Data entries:
========================================

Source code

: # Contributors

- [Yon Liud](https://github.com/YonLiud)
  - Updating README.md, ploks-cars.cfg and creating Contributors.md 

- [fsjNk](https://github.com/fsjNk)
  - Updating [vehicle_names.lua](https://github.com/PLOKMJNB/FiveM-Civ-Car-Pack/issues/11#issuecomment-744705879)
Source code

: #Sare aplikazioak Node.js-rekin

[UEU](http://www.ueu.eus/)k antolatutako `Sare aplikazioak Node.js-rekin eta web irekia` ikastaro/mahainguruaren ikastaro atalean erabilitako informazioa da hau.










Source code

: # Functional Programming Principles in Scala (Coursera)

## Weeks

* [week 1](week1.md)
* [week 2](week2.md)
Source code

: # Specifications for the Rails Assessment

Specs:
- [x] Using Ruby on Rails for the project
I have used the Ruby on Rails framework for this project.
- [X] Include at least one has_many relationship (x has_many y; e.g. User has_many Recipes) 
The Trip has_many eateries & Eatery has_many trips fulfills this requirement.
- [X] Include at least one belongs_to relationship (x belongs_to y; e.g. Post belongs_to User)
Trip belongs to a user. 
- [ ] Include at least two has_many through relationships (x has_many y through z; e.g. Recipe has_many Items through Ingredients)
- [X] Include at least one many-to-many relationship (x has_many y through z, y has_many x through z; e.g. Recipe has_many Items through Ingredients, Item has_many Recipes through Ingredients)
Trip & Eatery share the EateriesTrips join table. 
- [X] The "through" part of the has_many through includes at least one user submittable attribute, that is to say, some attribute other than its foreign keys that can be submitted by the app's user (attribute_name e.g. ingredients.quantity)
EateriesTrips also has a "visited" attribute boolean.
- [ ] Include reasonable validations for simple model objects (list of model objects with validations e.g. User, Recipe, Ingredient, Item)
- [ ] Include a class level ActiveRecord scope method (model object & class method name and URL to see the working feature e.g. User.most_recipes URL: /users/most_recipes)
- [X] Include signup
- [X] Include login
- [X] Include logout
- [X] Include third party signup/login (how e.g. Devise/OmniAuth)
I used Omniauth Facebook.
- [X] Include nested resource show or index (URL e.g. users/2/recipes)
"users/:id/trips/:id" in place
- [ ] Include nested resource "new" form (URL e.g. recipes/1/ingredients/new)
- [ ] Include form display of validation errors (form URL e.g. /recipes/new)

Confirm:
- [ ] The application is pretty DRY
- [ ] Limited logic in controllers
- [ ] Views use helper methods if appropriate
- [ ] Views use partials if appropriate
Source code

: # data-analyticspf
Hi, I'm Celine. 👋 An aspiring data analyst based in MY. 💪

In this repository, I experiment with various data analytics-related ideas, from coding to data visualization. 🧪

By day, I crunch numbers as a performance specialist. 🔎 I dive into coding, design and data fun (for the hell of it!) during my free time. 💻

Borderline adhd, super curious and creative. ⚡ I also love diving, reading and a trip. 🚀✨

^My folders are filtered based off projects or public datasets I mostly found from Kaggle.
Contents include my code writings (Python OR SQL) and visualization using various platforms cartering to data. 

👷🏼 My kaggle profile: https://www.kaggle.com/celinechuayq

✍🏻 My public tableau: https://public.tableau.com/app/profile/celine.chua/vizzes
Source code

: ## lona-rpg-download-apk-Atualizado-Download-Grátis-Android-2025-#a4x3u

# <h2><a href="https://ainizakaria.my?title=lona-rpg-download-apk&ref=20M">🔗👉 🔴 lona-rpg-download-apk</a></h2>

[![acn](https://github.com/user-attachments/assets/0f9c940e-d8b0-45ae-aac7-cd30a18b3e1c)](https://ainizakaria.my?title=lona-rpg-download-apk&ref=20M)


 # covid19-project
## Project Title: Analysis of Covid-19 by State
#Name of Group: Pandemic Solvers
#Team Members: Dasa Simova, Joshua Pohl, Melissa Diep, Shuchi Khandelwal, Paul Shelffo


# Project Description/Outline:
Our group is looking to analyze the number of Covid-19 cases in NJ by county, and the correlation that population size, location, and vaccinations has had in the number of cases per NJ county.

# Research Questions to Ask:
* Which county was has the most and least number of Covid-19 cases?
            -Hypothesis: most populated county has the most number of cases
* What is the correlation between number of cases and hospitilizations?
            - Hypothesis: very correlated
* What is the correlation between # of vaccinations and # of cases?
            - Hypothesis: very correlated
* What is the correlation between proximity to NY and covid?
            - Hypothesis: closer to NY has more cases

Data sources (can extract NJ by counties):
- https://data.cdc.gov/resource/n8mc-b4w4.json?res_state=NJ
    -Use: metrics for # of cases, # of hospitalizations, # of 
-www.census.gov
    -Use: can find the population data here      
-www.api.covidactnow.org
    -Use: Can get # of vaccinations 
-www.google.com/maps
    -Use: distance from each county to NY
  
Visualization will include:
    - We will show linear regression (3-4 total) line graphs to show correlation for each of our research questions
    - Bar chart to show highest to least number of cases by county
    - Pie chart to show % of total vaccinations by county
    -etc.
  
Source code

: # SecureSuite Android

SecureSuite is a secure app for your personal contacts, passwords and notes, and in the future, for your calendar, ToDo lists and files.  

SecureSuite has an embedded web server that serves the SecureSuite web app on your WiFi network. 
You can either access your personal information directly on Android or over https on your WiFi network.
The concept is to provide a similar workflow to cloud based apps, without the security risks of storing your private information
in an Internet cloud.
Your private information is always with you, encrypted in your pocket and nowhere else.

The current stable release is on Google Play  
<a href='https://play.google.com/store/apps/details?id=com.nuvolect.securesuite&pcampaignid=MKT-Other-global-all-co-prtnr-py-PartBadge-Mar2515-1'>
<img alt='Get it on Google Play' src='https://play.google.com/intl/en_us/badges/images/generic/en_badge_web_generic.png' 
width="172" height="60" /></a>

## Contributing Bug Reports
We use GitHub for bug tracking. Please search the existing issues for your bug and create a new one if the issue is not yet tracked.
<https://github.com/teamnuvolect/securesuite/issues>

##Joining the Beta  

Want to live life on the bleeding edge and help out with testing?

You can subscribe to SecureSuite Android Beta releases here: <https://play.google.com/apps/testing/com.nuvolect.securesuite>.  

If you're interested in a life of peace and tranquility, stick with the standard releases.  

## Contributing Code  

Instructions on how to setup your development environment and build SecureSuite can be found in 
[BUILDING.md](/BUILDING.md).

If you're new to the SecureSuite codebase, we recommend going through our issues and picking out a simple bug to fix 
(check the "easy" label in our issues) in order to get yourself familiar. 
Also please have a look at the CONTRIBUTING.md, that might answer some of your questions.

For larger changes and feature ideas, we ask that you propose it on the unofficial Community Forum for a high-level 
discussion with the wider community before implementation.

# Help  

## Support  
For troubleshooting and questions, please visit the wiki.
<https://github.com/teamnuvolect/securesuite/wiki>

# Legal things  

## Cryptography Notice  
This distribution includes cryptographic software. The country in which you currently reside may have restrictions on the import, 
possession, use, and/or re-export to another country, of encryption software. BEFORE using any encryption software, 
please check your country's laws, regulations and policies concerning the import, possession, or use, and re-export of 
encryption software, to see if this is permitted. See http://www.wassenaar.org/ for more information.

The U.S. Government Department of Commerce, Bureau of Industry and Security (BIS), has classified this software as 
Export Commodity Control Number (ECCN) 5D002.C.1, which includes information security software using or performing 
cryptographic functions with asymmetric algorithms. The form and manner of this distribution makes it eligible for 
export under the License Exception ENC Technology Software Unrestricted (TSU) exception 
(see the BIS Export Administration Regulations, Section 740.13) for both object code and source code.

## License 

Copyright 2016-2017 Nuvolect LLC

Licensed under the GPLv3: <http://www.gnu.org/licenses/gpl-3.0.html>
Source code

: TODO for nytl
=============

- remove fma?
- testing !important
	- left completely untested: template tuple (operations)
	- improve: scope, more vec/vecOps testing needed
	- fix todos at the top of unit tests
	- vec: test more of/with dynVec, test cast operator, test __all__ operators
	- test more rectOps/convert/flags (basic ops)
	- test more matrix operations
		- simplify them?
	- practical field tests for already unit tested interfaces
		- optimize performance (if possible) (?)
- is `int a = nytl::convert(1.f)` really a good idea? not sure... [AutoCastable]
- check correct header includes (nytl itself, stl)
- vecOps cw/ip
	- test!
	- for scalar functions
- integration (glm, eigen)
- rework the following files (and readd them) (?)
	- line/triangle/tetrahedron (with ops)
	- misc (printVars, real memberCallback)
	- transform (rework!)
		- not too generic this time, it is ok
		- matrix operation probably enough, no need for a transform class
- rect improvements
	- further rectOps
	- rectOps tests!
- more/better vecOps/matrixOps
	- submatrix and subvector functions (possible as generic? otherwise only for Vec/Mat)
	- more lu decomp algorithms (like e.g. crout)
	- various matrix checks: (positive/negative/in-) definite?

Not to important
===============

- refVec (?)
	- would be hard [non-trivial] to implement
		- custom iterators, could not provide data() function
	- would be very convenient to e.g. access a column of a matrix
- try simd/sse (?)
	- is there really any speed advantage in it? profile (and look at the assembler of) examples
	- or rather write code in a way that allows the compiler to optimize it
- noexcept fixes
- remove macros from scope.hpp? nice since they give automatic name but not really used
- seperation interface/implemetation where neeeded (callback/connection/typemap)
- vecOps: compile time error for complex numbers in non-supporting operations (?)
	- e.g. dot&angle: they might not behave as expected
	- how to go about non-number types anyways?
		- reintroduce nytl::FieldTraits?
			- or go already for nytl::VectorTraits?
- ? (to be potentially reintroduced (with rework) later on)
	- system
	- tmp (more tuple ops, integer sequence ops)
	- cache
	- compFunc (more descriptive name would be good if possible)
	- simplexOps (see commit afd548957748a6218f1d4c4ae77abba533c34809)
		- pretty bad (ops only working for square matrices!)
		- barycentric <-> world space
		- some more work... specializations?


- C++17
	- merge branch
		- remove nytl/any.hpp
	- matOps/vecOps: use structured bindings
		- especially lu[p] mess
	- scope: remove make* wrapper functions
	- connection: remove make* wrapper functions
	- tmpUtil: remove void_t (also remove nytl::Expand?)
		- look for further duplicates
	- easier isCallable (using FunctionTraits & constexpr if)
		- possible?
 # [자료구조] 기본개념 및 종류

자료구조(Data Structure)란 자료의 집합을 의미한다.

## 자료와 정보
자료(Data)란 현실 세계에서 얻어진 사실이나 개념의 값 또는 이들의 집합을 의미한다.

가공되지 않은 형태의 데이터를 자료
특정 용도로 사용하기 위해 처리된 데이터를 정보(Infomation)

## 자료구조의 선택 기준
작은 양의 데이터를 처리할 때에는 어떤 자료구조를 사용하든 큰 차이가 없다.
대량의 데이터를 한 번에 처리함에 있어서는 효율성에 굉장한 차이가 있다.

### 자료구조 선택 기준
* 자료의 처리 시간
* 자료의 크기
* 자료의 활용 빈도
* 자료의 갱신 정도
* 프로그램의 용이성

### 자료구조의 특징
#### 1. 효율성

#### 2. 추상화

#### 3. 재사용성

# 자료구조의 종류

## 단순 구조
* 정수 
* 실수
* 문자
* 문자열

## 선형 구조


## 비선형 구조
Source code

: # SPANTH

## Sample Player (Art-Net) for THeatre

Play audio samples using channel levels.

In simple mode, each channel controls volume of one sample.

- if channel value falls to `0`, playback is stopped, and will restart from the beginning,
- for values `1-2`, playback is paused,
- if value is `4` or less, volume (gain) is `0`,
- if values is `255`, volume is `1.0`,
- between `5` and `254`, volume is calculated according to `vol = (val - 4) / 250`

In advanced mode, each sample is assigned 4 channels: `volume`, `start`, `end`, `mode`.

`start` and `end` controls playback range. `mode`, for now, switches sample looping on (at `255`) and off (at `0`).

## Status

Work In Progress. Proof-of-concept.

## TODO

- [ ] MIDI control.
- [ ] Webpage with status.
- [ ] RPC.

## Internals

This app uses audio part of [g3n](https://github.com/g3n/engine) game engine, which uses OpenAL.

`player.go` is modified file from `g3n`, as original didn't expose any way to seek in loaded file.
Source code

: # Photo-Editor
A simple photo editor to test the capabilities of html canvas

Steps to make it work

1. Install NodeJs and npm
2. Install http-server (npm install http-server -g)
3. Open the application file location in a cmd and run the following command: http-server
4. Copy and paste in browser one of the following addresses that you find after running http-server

========================================

* **TASK ITEM**
Display each line of the data where "의미한다" occurs.

* **EXPECTED ANSWER**
자료구조(Data Structure)란 자료의 집합을 의미한다.
자료(Data)란 현실 세계에서 얻어진 사실이나 개념의 값 또는 이들의 집합을 의미한다.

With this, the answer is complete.